Incidence of gastroduodenal ulcers during treatment with celecoxib or diclofenac: pooled results from three 12-week trials in Chinese patients with osteoarthritis or rheumatoid arthritis.

AIM

To test whether treatment with celecoxib reduces the incidence of gastroduodenal ulcers compared to diclofenac in Asian patients with osteoarthritis (OA) or rheumatoid arthritis (RA) with minimal significant risk factors.

METHODS

Patients with a clinical diagnosis of OA or RA of at least 3 months were randomized to 12 weeks of double-blind treatment with celecoxib 100 mg twice daily (n = 440) or diclofenac 50 mg twice daily (n = 440). The primary outcome was the gastric and/or duodenal ulcer rate at endpoint as determined by upper gastrointestinal endoscopy performed during the screening week, and at endpoint.

RESULTS

There was no significant difference in the overall incidence of gastroduodenal ulcers at 12-week endpoint for celecoxib compared to diclofenac (2.8% vs. 5.1%; Cochran-Mantel-Haenszel [CMH] chi(2) P = 0.083). However, there was a significantly lower incidence of gastric ulcers on celecoxib versus diclofenac (0.5% vs. 3.6%; CMH chi(2) P = 0.002). Approximately 59% of patients in both treatment groups had no visible gastric lesions at endpoint; and a similar proportion were found to have one or more erosions on celecoxib (n = 85; 21.4%) and diclofenac (N = 91; 23.3%). A survival analysis of time to ulcer was significant for gastric ulcers (log-rank P = 0.004), but not for duodenal ulcers, or for gastroduodenal ulcers combined.
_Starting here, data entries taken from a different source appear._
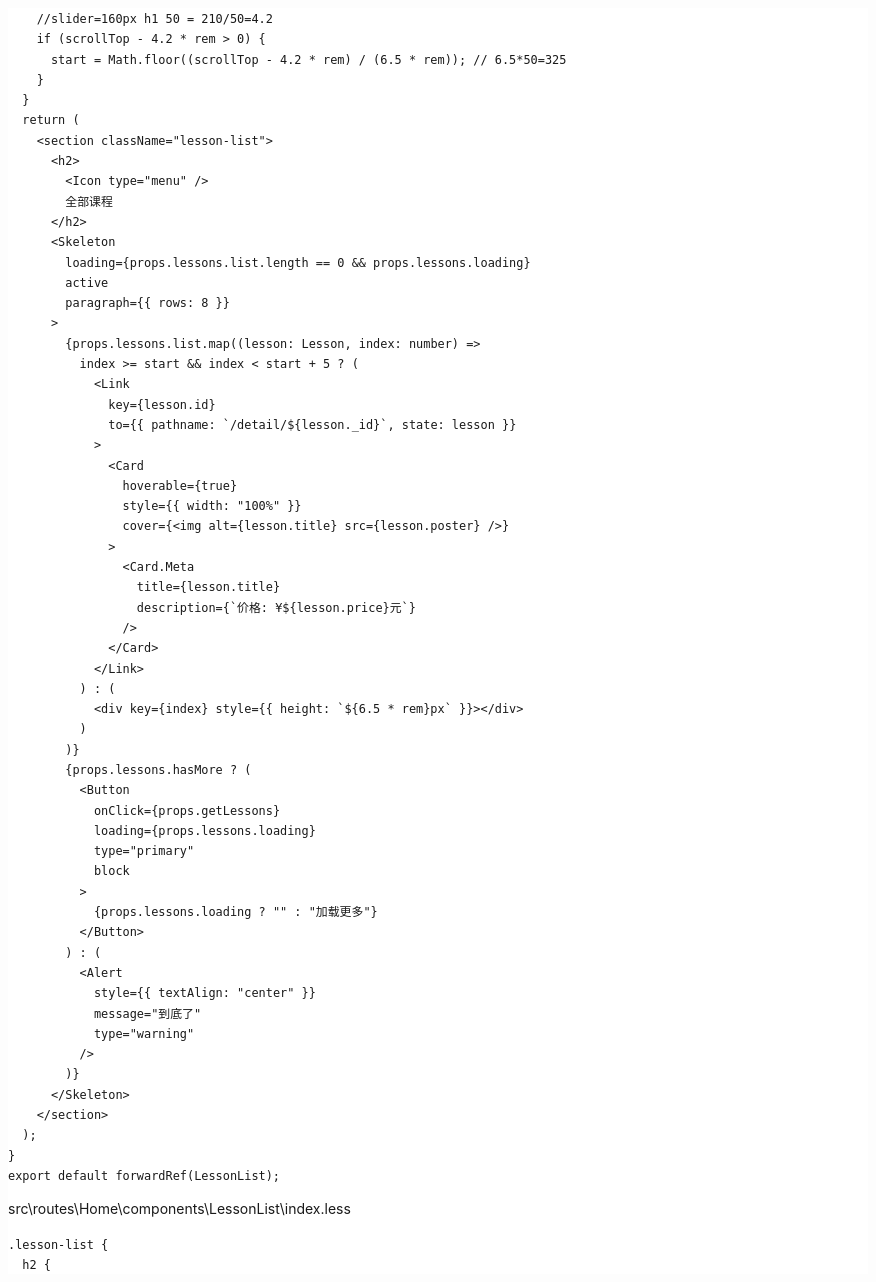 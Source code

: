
 ```tsx
    //slider=160px h1 50 = 210/50=4.2
    if (scrollTop - 4.2 * rem > 0) {
      start = Math.floor((scrollTop - 4.2 * rem) / (6.5 * rem)); // 6.5*50=325
    }
  }
  return (
    <section className="lesson-list">
      <h2>
        <Icon type="menu" />
        全部课程
      </h2>
      <Skeleton
        loading={props.lessons.list.length == 0 && props.lessons.loading}
        active
        paragraph={{ rows: 8 }}
      >
        {props.lessons.list.map((lesson: Lesson, index: number) =>
          index >= start && index < start + 5 ? (
            <Link
              key={lesson.id}
              to={{ pathname: `/detail/${lesson._id}`, state: lesson }}
            >
              <Card
                hoverable={true}
                style={{ width: "100%" }}
                cover={<img alt={lesson.title} src={lesson.poster} />}
              >
                <Card.Meta
                  title={lesson.title}
                  description={`价格: ¥${lesson.price}元`}
                />
              </Card>
            </Link>
          ) : (
            <div key={index} style={{ height: `${6.5 * rem}px` }}></div>
          )
        )}
        {props.lessons.hasMore ? (
          <Button
            onClick={props.getLessons}
            loading={props.lessons.loading}
            type="primary"
            block
          >
            {props.lessons.loading ? "" : "加载更多"}
          </Button>
        ) : (
          <Alert
            style={{ textAlign: "center" }}
            message="到底了"
            type="warning"
          />
        )}
      </Skeleton>
    </section>
  );
}
export default forwardRef(LessonList);
```
src\routes\Home\components\LessonList\index.less
```less
.lesson-list {
  h2 {
```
Fewer patients reported at least one adverse event on celecoxib compared to diclofenac (42.4% vs. 50.3%; chi(2), 5.52; P = 0.019).

CONCLUSIONS

In Asian patients with minimal significant risk factors, treatment with celecoxib was associated with a modest but significantly reduced incidence of gastric ulcers at the end of 12 weeks.